Con una nuova delibera l’Authority torna sul tema. Eventuali incompatibilità vanno accertate “non dall’Autorità nazionale anticorruzione, ma dalla Giunta delle elezioni del Senato e della Camera". E poi chiarisce come in ogni caso esse riguardino solo gli "amministratori" degli enti e che "non si estendono alle funzioni pubbliche elettive negli organi costituzionali di rappresentanza politica dello Stato a livello nazionale".

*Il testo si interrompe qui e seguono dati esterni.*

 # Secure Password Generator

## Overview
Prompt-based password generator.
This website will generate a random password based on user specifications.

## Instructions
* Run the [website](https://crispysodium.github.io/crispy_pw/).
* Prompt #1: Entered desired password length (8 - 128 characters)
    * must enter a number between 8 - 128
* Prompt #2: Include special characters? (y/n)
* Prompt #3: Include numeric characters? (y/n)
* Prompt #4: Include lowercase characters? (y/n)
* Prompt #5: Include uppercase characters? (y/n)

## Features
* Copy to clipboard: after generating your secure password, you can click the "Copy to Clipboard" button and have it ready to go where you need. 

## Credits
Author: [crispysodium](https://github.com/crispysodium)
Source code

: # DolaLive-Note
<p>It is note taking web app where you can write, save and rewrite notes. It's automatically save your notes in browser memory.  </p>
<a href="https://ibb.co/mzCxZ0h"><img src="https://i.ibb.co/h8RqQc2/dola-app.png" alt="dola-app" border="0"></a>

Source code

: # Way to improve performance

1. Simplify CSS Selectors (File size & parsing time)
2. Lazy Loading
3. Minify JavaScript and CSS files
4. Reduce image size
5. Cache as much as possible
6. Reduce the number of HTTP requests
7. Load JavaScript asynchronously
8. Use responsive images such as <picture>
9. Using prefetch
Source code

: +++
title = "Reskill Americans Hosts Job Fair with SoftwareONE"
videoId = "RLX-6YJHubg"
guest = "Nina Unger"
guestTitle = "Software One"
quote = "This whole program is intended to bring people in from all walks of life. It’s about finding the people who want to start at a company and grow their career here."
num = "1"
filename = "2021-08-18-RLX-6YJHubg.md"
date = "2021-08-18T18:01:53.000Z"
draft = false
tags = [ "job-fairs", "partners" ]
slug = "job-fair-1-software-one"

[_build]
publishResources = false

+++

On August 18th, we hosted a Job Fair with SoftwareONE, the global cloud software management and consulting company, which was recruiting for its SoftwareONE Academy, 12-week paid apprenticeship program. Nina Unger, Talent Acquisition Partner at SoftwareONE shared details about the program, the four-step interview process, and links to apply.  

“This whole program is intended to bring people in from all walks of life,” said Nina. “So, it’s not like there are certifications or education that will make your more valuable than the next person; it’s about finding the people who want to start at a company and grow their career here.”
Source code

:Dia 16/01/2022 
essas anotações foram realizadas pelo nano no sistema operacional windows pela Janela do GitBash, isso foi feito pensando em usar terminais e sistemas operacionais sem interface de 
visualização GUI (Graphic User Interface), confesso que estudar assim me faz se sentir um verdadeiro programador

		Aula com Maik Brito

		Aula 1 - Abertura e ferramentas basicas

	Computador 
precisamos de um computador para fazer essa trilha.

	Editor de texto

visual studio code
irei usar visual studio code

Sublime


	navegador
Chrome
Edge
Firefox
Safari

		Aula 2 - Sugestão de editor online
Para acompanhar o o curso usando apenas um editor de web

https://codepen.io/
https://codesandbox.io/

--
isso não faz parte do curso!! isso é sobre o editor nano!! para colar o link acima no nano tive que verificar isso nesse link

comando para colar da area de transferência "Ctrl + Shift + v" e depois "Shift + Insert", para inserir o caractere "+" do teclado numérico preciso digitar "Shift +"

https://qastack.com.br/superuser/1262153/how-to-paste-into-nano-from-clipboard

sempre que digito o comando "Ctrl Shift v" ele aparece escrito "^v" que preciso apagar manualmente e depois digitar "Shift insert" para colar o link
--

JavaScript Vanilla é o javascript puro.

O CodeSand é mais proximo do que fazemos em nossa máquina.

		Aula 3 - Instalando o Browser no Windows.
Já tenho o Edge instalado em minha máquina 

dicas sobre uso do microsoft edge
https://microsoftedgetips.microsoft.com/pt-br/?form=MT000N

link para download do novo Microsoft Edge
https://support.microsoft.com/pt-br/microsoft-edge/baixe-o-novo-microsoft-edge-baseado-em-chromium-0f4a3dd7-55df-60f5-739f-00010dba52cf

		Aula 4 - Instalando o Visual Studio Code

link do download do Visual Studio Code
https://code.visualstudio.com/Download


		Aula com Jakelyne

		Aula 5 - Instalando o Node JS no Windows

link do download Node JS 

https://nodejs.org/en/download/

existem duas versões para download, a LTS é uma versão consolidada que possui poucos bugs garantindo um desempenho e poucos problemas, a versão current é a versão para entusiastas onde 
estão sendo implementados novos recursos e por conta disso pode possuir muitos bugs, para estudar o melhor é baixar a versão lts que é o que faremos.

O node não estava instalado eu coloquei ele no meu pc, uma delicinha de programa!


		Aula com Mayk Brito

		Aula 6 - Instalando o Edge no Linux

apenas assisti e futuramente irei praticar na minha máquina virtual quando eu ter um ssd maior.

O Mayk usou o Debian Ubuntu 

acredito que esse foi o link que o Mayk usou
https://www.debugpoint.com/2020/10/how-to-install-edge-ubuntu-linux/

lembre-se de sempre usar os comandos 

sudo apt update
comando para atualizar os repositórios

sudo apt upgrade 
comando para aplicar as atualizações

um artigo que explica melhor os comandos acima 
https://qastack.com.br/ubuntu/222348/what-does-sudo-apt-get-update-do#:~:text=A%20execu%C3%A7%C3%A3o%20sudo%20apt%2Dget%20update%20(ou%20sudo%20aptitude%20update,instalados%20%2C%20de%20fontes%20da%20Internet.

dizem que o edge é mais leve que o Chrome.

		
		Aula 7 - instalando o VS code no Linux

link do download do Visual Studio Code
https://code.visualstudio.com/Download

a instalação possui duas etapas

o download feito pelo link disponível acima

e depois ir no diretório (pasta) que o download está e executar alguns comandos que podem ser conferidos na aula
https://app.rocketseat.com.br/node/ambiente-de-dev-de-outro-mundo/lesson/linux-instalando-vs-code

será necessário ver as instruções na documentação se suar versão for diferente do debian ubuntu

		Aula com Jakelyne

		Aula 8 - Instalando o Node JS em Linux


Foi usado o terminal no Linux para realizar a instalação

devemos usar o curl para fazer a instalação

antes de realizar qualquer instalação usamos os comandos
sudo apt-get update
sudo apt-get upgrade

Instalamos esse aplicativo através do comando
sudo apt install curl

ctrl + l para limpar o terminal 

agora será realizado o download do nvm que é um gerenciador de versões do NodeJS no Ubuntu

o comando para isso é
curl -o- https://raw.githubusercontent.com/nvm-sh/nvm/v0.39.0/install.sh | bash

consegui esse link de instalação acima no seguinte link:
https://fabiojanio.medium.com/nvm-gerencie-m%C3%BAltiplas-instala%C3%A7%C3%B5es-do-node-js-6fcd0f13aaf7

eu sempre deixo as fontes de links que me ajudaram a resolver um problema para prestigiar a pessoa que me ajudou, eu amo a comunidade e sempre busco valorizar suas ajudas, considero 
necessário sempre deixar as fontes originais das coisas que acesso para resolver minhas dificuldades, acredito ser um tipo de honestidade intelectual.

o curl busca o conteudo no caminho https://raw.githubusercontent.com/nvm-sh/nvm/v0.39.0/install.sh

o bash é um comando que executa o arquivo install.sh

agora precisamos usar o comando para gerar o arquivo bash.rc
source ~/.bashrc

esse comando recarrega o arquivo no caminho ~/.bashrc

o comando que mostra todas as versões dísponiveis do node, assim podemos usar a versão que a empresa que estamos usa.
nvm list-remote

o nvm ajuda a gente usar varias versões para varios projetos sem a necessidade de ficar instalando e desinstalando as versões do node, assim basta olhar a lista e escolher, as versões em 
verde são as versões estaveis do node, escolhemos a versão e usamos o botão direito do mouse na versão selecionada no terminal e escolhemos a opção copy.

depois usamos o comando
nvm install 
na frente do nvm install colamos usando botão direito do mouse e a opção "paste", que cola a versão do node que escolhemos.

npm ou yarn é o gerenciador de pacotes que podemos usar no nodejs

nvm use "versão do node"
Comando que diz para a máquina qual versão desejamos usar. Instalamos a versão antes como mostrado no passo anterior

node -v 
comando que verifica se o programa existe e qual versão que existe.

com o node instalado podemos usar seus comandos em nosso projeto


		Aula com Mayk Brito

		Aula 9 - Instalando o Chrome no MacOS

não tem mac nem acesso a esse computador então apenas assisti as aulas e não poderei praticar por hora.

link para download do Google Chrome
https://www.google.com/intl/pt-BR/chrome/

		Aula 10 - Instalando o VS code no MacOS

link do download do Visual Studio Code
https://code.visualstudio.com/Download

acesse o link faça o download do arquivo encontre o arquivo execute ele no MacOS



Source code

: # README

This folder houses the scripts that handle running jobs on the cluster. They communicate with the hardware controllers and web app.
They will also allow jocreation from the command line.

Colpo di scena nella vicenda dei “tre presidenti/senatori”. Con una nuova delibera datata 9 gennaio l’Authority anti corruzione si lava di fatto le mani dalla decisione di stabilire “le cause di incompatibilità tra il mandato parlamentare e lo svolgimento di cariche di natura elettiva ricoperte all’interno degli ordini professionali". Secondo la nuova delibera esse "devono essere accertate non dall’Autorità nazionale anticorruzione, ma dalla Giunta delle elezioni del Senato della Repubblica e della Camera dei deputati, ai sensi della normativa vigente in tema di incandidabilità, ineleggibilità e incompatibilità”.
 
Ma non basta, l'Authority presieduta da Raffaele Cantone di fatto "anticipa" il suo parere sulla vicenda sottolineando che in base alla legge Severino le attuali incompatibilità sono riferite a incarichi "amministrativi" negli ordini e che "non si estendono alle funzioni pubbliche elettive negli organi costituzionali di rappresentanza politica dello Stato a livello nazionale".
 
Ma come si è arrivati a questa conclusione che in qualche modo conferma quanto scrivevamo il 7 dicembre scorso? Lo spiega la stessa Authority sottolineando per l'appunto come “il decreto legislativo n. 39/2013 stabilisce l’incompatibilità di coloro che, all’interno di un ente pubblico, svolgono incarichi amministrativi di vertice, di amministratore, nonché incarichi dirigenziali. Tuttavia, le incompatibilità previste da tale norma non si estendono alle funzioni pubbliche elettive negli organi costituzionali di rappresentanza politica dello Stato a livello nazionale”.
 
“Infatti – prosegue l’Authority – l’art. 11, primo comma del d.lgs. n. 39/2013 statuisce solo le incompatibilità tra gli incarichi “amministrativi” all’interno di enti pubblici e le cariche di governo, mentre le incompatibilità previste dai successivi articoli e commi sul punto fanno riferimento soltanto alle funzioni pubbliche elettive eventualmente ricoperte a livello regionale e locale”.
 
A questo punto quindi non resta che attendere il parere della Giunta per le elezioni del Senato che, a quanto ci risulta, è già al lavoro e dovrebbe emettere il suo verdetto a breve.